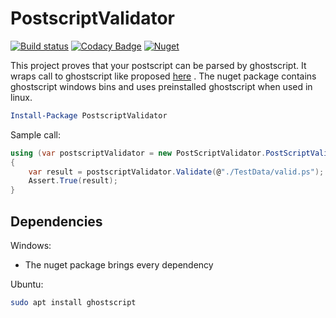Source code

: # PostscriptValidator

[![Build status](https://ci.appveyor.com/api/projects/status/idve16xnoe1sgphv/branch/master?svg=true)](https://ci.appveyor.com/project/stesee/postscriptvalidator/branch/master)
[![Codacy Badge](https://api.codacy.com/project/badge/Grade/c2e7bef317364aecbf9c0675a808c9e2)](https://www.codacy.com/manual/stesee/PostScriptValidator?utm_source=github.com&amp;utm_medium=referral&amp;utm_content=Codeuctivity/PostScriptValidator&amp;utm_campaign=Badge_Grade)
[![Nuget](https://img.shields.io/nuget/v/PostscriptValidator.svg)](https://www.nuget.org/packages/PostscriptValidator/)

This project proves that your postscript can be parsed by ghostscript. It wraps call to ghostscript like proposed [here](https://stackoverflow.com/questions/258132/validating-a-postscript-without-trying-to-print-it#2981290) . The nuget package contains ghostscript windows bins and uses preinstalled ghostscript when used in linux.  

```PowerShell
Install-Package PostscriptValidator
```

Sample call:

```csharp
using (var postscriptValidator = new PostScriptValidator.PostScriptValidator())
{
    var result = postscriptValidator.Validate(@"./TestData/valid.ps");
    Assert.True(result);
}
```

## Dependencies

Windows:

* The nuget package brings every dependency

Ubuntu:

```bash
sudo apt install ghostscript
```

━━━━━━

**Aim of the exercise**
In the listing above, locate each line with "call" and copy it.

**Solved exercise**
This project proves that your postscript can be parsed by ghostscript. It wraps call to ghostscript like proposed [here](https://stackoverflow.com/questions/258132/validating-a-postscript-without-trying-to-print-it#2981290) . The nuget package contains ghostscript windows bins and uses preinstalled ghostscript when used in linux.  
Sample call:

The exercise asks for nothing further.